Pero sea lo que sea, es difícil describir la condición en la que la humanidad languideció durante todos esos milenios antes de que nuestros emancipadores sexuales nos entregaran como esclavos, sin mencionar el lugar al que nos han llevado como si fuera la Tierra Prometida. Cuarenta años en la jungla es probablemente una descripción optimista de la vida en Estados Unidos desde Woodstock y Roe v. Wade.

¿Liberados de qué, exactamente? Dudo que los estadounidenses o europeos en la víspera del Verano del Amor se sintieran sexualmente esclavizados. Aquellos que prometieron la emancipación apenas respondían al furioso descontento de la gente que se despertó en 1967 y ya no podía tolerar trabajar un día más en las faraónicas ladrilleras de los noviazgos y matrimonios convencionales.

Cualquiera que sea el tipo de servidumbre que afectó para rescatar a la humanidad, la Revolución Sexual no tuvo nada en común con las revueltas populares campesinas y proletarias de principios del siglo XX y los siglos anteriores. Incluso teniendo en cuenta la hipérbole retórica de la propaganda revolucionaria, sus profetas nunca podrían haberse atrevido a decir, excepto como un juego de palabras, “Castos y abstinentes del mundo únanse; no tienen nada que perder más que vuestras cadenas”.

Todas las revoluciones políticas populistas son en cierta medida concebidas e impulsadas de manera aristocrática, pero la Revolución Sexual fue sin duda la más elitista de todas. Sus exponentes eran una pequeña élite intelectual y económica de bolcheviques morales que habían probado el fruto prohibido de la “libertad” sexual y estaban ávidos por democratizar el placer.

El “amor libre” (de hecho tan antiguo como la Roma de Calígula) siempre había funcionado para ellos, en la medida en que podían permitirse organizar abortos discretos, o establecer a sus amantes en convenientes pieds à terre, mientras enviaban a cualquier descendencia ilegítima a internados.

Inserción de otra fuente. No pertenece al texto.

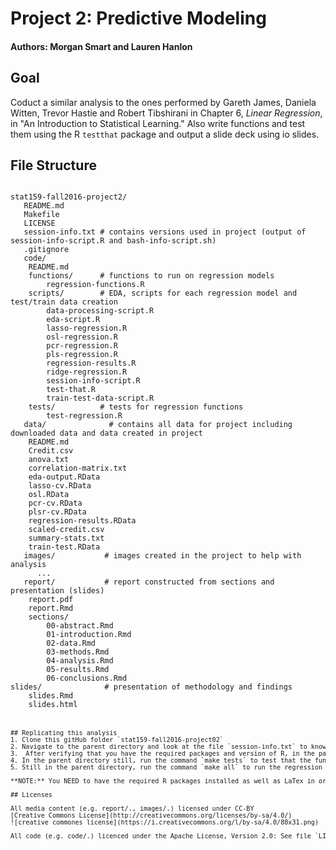 # Project 2: Predictive Modeling

#### Authors: Morgan Smart and Lauren Hanlon

## Goal
Coduct a similar analysis to the ones performed by Gareth James, Daniela Witten, Trevor Hastie and Robert Tibshirani in Chapter 6, *Linear Regression*, in "An Introduction to Statistical Learning." Also write functions and test them using the R `testthat` package and output a slide deck using io slides.

## File Structure
<pre><code>
stat159-fall2016-project2/
   README.md
   Makefile
   LICENSE
   session-info.txt # contains versions used in project (output of session-info-script.R and bash-info-script.sh)
   .gitignore
   code/
    README.md
    functions/      # functions to run on regression models
        regression-functions.R
    scripts/        # EDA, scripts for each regression model and test/train data creation
        data-processing-script.R
        eda-script.R
        lasso-regression.R
        osl-regression.R
        pcr-regression.R
        pls-regression.R
        regression-results.R
        ridge-regression.R
        session-info-script.R
        test-that.R
        train-test-data-script.R
    tests/          # tests for regression functions
        test-regression.R
   data/              # contains all data for project including downloaded data and data created in project
    README.md
    Credit.csv
    anova.txt
    correlation-matrix.txt
    eda-output.RData
    lasso-cv.RData
    osl.RData
    pcr-cv.RData
    plsr-cv.RData
    regression-results.RData
    scaled-credit.csv 
    summary-stats.txt
    train-test.RData
   images/           # images created in the project to help with analysis
      ...
   report/           # report constructed from sections and presentation (slides)
    report.pdf
    report.Rmd
    sections/
        00-abstract.Rmd
        01-introduction.Rmd
        02-data.Rmd
        03-methods.Rmd
        04-analysis.Rmd
        05-results.Rmd
        06-conclusions.Rmd
slides/              # presentation of methodology and findings
    slides.Rmd
    slides.html
<code><pre>


## Replicating this analysis
1. Clone this gitHub folder `stat159-fall2016-project02`
2. Navigate to the parent directory and look at the file `session-info.txt` to know what libraries must be installed in order to run the analysis and other information generated from the output of the function `sessionInfo()`
3.  After verifying that you have the required packages and version of R, in the parent directory, run the command `make data` to download the dataset `Credit.csv` used for all testing and analysis
4. In the parent directory still, run the command `make tests` to test that the functions that generate regression summary statistics work (this is NOT in the paper, but was a requirment of the assignment).
5. Still in the parent directory, run the command `make all` to run the regression analysis, output images and `.RData` objects, knit `report.Rmd` to the final paper PDF output, and knit `slides.Rmd` to produce the slides describing the final paper in presentation form.

**NOTE:** You NEED to have the required R packages installed as well as LaTex in order for the command `make all` to run without producing any errors. 

## Licenses

All media content (e.g. report/., images/.) licensed under CC-BY  
[Creative Commons License](http://creativecommons.org/licenses/by-sa/4.0/) 
![creative commones license](https://i.creativecommons.org/l/by-sa/4.0/88x31.png)

All code (e.g. code/.) licenced under the Apache License, Version 2.0: See file `LICENSE` to read the license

El amor libre sigue funcionando así para los ricos y famosos: aburridas herederas, estrellas y estrellitas de Hollywood, músicos de rock y atletas sobrevaluados, y los políticos franceses e italianos. No ha funcionado muy bien para la clase baja negra urbana.

El rebaño de mentes independientes

Después de la sombría trayectoria de la revolución en la primera mitad del siglo XX –con sus gulags, campos de reeducación, purgas y asesinatos en masa– uno podría haber pensado que cuando los liberadores sexuales vinieron a finales de la década de 1960 para ofrecernos otra, habríamos dicho: no, gracias. Pero la insurrección se sentía en el aire, y no hay nada que un librepensador de mente independiente pueda resistir menos que el galante berrido del rebaño de mentes independientes.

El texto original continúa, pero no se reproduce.